Your objective:
Please give all of the data again, character for character, and drop the pictures.

Input records:
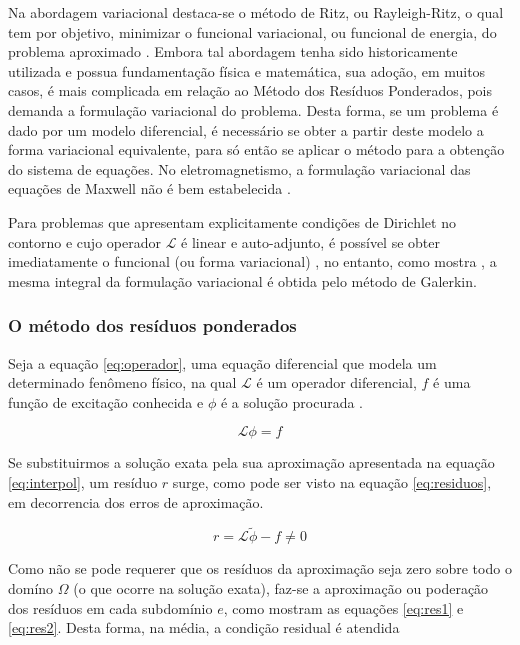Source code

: \documentclass[
    12pt,               %
    openright,          %
    oneside,
    a4paper,            %
    english,            %
    french,             %
    spanish,            %
    brazil              %
    ]{abntex2}
\begin{document}
Na abordagem variacional destaca-se o método de Ritz, ou Rayleigh-Ritz, o qual tem por objetivo, minimizar o funcional variacional, ou funcional de energia, do problema aproximado \cite[p. 24]{volakis}. Embora tal abordagem tenha sido historicamente utilizada e possua fundamentação física e matemática, sua adoção, em muitos casos, é mais complicada em relação ao Método dos Resíduos Ponderados, pois demanda a formulação variacional do problema. Desta forma, se um problema é dado por um modelo diferencial, é necessário se obter a partir deste modelo a forma variacional equivalente, para só então se aplicar o método para a obtenção do sistema de equações. No eletromagnetismo, a formulação variacional das equações de Maxwell não é bem estabelecida \cite[p. 211]{jin}.

Para problemas que apresentam explicitamente condições de Dirichlet no contorno e cujo operador $\mathcal{L}$ é linear e auto-adjunto, é possível se obter imediatamente o funcional (ou forma variacional) \cite[p. 81]{zien}, no entanto, como mostra \cite[p. 29]{volakis}, a mesma integral da formulação variacional é obtida pelo método de Galerkin.

\subsubsection{O método dos resíduos ponderados}

Seja a equação \ref{eq:operador}, uma equação diferencial que modela um determinado fenômeno físico, na qual $\mathcal{L}$ é um operador diferencial, $f$ é uma função de excitação conhecida e $\phi$ é a solução procurada \cite[p. 20]{jin}\cite[p. 24]{volakis}.

 \begin{equation}
    \label{eq:operador}
    \mathcal{L} \phi = f
 \end{equation}
 
 Se substituirmos a solução exata pela sua aproximação apresentada na equação \ref{eq:interpol}, um resíduo $r$ surge, como pode ser visto na equação \ref{eq:residuos}, em decorrencia dos erros de aproximação.
 
  \begin{equation}
    \label{eq:residuos}
    r = \mathcal{L} \tilde{\phi} - f \neq 0
  \end{equation}

Como não se pode requerer que os resíduos da aproximação seja zero sobre todo o domíno $\Omega$ (o que ocorre na solução exata), faz-se a aproximação ou poderação dos resíduos em cada subdomínio $e$, como mostram as equações \ref{eq:res1} e \ref{eq:res2}. Desta forma, na média, a condição residual é atendida \cite[p. 28]{volakis}
\end{document}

Exercise result:
Source code

: \documentclass[
    12pt,               %
    openright,          %
    oneside,
    a4paper,            %
    english,            %
    french,             %
    spanish,            %
    brazil              %
    ]{abntex2}
\begin{document}
Na abordagem variacional destaca-se o método de Ritz, ou Rayleigh-Ritz, o qual tem por objetivo, minimizar o funcional variacional, ou funcional de energia, do problema aproximado \cite[p. 24]{volakis}. Embora tal abordagem tenha sido historicamente utilizada e possua fundamentação física e matemática, sua adoção, em muitos casos, é mais complicada em relação ao Método dos Resíduos Ponderados, pois demanda a formulação variacional do problema. Desta forma, se um problema é dado por um modelo diferencial, é necessário se obter a partir deste modelo a forma variacional equivalente, para só então se aplicar o método para a obtenção do sistema de equações. No eletromagnetismo, a formulação variacional das equações de Maxwell não é bem estabelecida \cite[p. 211]{jin}.

Para problemas que apresentam explicitamente condições de Dirichlet no contorno e cujo operador $\mathcal{L}$ é linear e auto-adjunto, é possível se obter imediatamente o funcional (ou forma variacional) \cite[p. 81]{zien}, no entanto, como mostra \cite[p. 29]{volakis}, a mesma integral da formulação variacional é obtida pelo método de Galerkin.

\subsubsection{O método dos resíduos ponderados}

Seja a equação \ref{eq:operador}, uma equação diferencial que modela um determinado fenômeno físico, na qual $\mathcal{L}$ é um operador diferencial, $f$ é uma função de excitação conhecida e $\phi$ é a solução procurada \cite[p. 20]{jin}\cite[p. 24]{volakis}.

 \begin{equation}
    \label{eq:operador}
    \mathcal{L} \phi = f
 \end{equation}
 
 Se substituirmos a solução exata pela sua aproximação apresentada na equação \ref{eq:interpol}, um resíduo $r$ surge, como pode ser visto na equação \ref{eq:residuos}, em decorrencia dos erros de aproximação.
 
  \begin{equation}
    \label{eq:residuos}
    r = \mathcal{L} \tilde{\phi} - f \neq 0
  \end{equation}

Como não se pode requerer que os resíduos da aproximação seja zero sobre todo o domíno $\Omega$ (o que ocorre na solução exata), faz-se a aproximação ou poderação dos resíduos em cada subdomínio $e$, como mostram as equações \ref{eq:res1} e \ref{eq:res2}. Desta forma, na média, a condição residual é atendida \cite[p. 28]{volakis}
\end{document}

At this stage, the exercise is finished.